→ **SUPPLIED MATERIAL**:
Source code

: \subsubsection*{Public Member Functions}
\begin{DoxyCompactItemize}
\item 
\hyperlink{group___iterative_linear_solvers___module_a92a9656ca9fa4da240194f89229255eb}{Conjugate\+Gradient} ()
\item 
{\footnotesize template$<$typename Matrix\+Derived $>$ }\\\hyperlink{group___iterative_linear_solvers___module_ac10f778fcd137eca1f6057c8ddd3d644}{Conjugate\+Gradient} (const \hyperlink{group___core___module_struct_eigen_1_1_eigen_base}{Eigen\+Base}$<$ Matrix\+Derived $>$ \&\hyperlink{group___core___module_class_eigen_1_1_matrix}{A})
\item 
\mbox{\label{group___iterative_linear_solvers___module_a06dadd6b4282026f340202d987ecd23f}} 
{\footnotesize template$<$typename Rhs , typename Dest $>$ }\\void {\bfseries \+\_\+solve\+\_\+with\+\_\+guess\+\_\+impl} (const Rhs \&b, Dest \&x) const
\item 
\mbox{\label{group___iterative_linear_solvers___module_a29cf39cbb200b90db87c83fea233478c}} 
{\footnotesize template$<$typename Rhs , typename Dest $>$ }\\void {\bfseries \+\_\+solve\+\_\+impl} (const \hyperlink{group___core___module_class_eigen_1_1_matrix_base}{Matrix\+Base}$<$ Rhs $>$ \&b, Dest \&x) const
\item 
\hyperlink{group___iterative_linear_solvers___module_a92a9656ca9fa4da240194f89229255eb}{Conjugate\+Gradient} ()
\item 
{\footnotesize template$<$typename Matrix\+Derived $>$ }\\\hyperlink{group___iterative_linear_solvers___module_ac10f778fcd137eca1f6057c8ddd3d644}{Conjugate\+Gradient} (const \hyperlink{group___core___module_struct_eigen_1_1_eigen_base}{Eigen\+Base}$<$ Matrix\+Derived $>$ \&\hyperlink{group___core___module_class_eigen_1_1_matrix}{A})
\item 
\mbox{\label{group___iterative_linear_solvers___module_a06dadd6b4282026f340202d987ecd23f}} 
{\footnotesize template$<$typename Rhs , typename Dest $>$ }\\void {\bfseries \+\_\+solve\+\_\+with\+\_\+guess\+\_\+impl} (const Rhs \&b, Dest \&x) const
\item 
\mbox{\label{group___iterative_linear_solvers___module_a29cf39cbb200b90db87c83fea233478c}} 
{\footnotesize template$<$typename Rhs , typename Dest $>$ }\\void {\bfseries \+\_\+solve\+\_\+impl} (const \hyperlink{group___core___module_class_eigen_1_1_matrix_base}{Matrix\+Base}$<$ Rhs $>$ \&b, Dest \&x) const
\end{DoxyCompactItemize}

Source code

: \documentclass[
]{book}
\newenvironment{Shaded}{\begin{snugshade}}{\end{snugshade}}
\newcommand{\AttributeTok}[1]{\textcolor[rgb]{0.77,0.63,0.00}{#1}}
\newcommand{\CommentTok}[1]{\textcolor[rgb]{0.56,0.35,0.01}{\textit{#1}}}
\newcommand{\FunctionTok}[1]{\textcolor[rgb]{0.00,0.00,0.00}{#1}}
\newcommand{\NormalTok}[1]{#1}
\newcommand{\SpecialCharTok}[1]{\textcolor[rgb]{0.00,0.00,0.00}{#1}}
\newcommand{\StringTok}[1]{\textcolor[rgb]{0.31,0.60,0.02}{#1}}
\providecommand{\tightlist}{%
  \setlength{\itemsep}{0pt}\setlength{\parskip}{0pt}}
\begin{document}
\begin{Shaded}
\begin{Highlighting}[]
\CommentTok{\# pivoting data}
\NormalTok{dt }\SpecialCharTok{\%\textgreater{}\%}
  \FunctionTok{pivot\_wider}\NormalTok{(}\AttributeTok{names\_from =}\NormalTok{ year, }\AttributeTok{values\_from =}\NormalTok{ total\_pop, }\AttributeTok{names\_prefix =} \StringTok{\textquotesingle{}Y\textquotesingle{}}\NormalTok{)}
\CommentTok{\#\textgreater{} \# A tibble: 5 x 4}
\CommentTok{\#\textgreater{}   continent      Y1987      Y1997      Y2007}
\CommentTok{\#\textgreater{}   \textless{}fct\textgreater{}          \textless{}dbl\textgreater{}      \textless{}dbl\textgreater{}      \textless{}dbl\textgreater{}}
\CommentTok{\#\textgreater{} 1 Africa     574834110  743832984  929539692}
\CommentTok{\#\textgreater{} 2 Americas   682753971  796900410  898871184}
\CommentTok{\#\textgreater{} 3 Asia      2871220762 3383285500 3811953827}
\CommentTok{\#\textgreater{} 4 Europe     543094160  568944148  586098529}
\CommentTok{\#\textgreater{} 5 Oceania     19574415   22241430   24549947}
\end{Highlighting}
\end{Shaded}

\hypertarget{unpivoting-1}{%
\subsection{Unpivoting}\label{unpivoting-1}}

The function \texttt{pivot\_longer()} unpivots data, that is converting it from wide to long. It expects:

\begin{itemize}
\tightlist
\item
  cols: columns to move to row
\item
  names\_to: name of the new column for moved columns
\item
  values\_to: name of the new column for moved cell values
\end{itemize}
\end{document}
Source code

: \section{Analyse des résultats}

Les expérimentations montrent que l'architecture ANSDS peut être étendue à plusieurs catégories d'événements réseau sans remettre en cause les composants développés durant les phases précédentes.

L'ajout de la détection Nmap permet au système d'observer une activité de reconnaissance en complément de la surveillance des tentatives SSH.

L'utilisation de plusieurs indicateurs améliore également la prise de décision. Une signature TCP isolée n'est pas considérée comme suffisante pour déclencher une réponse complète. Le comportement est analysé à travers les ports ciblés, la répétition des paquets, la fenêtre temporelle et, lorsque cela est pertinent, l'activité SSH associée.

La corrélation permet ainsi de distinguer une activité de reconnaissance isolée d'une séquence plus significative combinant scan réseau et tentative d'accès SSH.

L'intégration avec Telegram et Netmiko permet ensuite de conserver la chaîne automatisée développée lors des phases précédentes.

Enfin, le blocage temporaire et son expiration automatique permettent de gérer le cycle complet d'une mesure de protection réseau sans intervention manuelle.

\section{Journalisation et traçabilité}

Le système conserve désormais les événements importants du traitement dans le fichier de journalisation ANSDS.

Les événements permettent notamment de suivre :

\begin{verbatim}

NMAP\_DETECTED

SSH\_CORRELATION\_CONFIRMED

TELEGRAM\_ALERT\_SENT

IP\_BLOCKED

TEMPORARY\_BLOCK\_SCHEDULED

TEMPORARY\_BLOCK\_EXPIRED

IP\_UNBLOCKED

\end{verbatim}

→ **WORK ITEM**: Each line of the listing is to be reproduced verbatim.

→ **ANSWER SECTION**:
Source code

: \subsubsection*{Public Member Functions}
\begin{DoxyCompactItemize}
\item 
\hyperlink{group___iterative_linear_solvers___module_a92a9656ca9fa4da240194f89229255eb}{Conjugate\+Gradient} ()
\item 
{\footnotesize template$<$typename Matrix\+Derived $>$ }\\\hyperlink{group___iterative_linear_solvers___module_ac10f778fcd137eca1f6057c8ddd3d644}{Conjugate\+Gradient} (const \hyperlink{group___core___module_struct_eigen_1_1_eigen_base}{Eigen\+Base}$<$ Matrix\+Derived $>$ \&\hyperlink{group___core___module_class_eigen_1_1_matrix}{A})
\item 
\mbox{\label{group___iterative_linear_solvers___module_a06dadd6b4282026f340202d987ecd23f}} 
{\footnotesize template$<$typename Rhs , typename Dest $>$ }\\void {\bfseries \+\_\+solve\+\_\+with\+\_\+guess\+\_\+impl} (const Rhs \&b, Dest \&x) const
\item 
\mbox{\label{group___iterative_linear_solvers___module_a29cf39cbb200b90db87c83fea233478c}} 
{\footnotesize template$<$typename Rhs , typename Dest $>$ }\\void {\bfseries \+\_\+solve\+\_\+impl} (const \hyperlink{group___core___module_class_eigen_1_1_matrix_base}{Matrix\+Base}$<$ Rhs $>$ \&b, Dest \&x) const
\item 
\hyperlink{group___iterative_linear_solvers___module_a92a9656ca9fa4da240194f89229255eb}{Conjugate\+Gradient} ()
\item 
{\footnotesize template$<$typename Matrix\+Derived $>$ }\\\hyperlink{group___iterative_linear_solvers___module_ac10f778fcd137eca1f6057c8ddd3d644}{Conjugate\+Gradient} (const \hyperlink{group___core___module_struct_eigen_1_1_eigen_base}{Eigen\+Base}$<$ Matrix\+Derived $>$ \&\hyperlink{group___core___module_class_eigen_1_1_matrix}{A})
\item 
\mbox{\label{group___iterative_linear_solvers___module_a06dadd6b4282026f340202d987ecd23f}} 
{\footnotesize template$<$typename Rhs , typename Dest $>$ }\\void {\bfseries \+\_\+solve\+\_\+with\+\_\+guess\+\_\+impl} (const Rhs \&b, Dest \&x) const
\item 
\mbox{\label{group___iterative_linear_solvers___module_a29cf39cbb200b90db87c83fea233478c}} 
{\footnotesize template$<$typename Rhs , typename Dest $>$ }\\void {\bfseries \+\_\+solve\+\_\+impl} (const \hyperlink{group___core___module_class_eigen_1_1_matrix_base}{Matrix\+Base}$<$ Rhs $>$ \&b, Dest \&x) const
\end{DoxyCompactItemize}

Source code

: \documentclass[
]{book}
\newenvironment{Shaded}{\begin{snugshade}}{\end{snugshade}}
\newcommand{\AttributeTok}[1]{\textcolor[rgb]{0.77,0.63,0.00}{#1}}
\newcommand{\CommentTok}[1]{\textcolor[rgb]{0.56,0.35,0.01}{\textit{#1}}}
\newcommand{\FunctionTok}[1]{\textcolor[rgb]{0.00,0.00,0.00}{#1}}
\newcommand{\NormalTok}[1]{#1}
\newcommand{\SpecialCharTok}[1]{\textcolor[rgb]{0.00,0.00,0.00}{#1}}
\newcommand{\StringTok}[1]{\textcolor[rgb]{0.31,0.60,0.02}{#1}}
\providecommand{\tightlist}{%
  \setlength{\itemsep}{0pt}\setlength{\parskip}{0pt}}
\begin{document}
\begin{Shaded}
\begin{Highlighting}[]
\CommentTok{\# pivoting data}
\NormalTok{dt }\SpecialCharTok{\%\textgreater{}\%}
  \FunctionTok{pivot\_wider}\NormalTok{(}\AttributeTok{names\_from =}\NormalTok{ year, }\AttributeTok{values\_from =}\NormalTok{ total\_pop, }\AttributeTok{names\_prefix =} \StringTok{\textquotesingle{}Y\textquotesingle{}}\NormalTok{)}
\CommentTok{\#\textgreater{} \# A tibble: 5 x 4}
\CommentTok{\#\textgreater{}   continent      Y1987      Y1997      Y2007}
\CommentTok{\#\textgreater{}   \textless{}fct\textgreater{}          \textless{}dbl\textgreater{}      \textless{}dbl\textgreater{}      \textless{}dbl\textgreater{}}
\CommentTok{\#\textgreater{} 1 Africa     574834110  743832984  929539692}
\CommentTok{\#\textgreater{} 2 Americas   682753971  796900410  898871184}
\CommentTok{\#\textgreater{} 3 Asia      2871220762 3383285500 3811953827}
\CommentTok{\#\textgreater{} 4 Europe     543094160  568944148  586098529}
\CommentTok{\#\textgreater{} 5 Oceania     19574415   22241430   24549947}
\end{Highlighting}
\end{Shaded}

\hypertarget{unpivoting-1}{%
\subsection{Unpivoting}\label{unpivoting-1}}

The function \texttt{pivot\_longer()} unpivots data, that is converting it from wide to long. It expects:

\begin{itemize}
\tightlist
\item
  cols: columns to move to row
\item
  names\_to: name of the new column for moved columns
\item
  values\_to: name of the new column for moved cell values
\end{itemize}
\end{document}
Source code

: \section{Analyse des résultats}

Les expérimentations montrent que l'architecture ANSDS peut être étendue à plusieurs catégories d'événements réseau sans remettre en cause les composants développés durant les phases précédentes.

L'ajout de la détection Nmap permet au système d'observer une activité de reconnaissance en complément de la surveillance des tentatives SSH.

L'utilisation de plusieurs indicateurs améliore également la prise de décision. Une signature TCP isolée n'est pas considérée comme suffisante pour déclencher une réponse complète. Le comportement est analysé à travers les ports ciblés, la répétition des paquets, la fenêtre temporelle et, lorsque cela est pertinent, l'activité SSH associée.

La corrélation permet ainsi de distinguer une activité de reconnaissance isolée d'une séquence plus significative combinant scan réseau et tentative d'accès SSH.

L'intégration avec Telegram et Netmiko permet ensuite de conserver la chaîne automatisée développée lors des phases précédentes.

Enfin, le blocage temporaire et son expiration automatique permettent de gérer le cycle complet d'une mesure de protection réseau sans intervention manuelle.

\section{Journalisation et traçabilité}

Le système conserve désormais les événements importants du traitement dans le fichier de journalisation ANSDS.

Les événements permettent notamment de suivre :

\begin{verbatim}

NMAP\_DETECTED

SSH\_CORRELATION\_CONFIRMED

TELEGRAM\_ALERT\_SENT

IP\_BLOCKED

TEMPORARY\_BLOCK\_SCHEDULED

TEMPORARY\_BLOCK\_EXPIRED

IP\_UNBLOCKED

\end{verbatim}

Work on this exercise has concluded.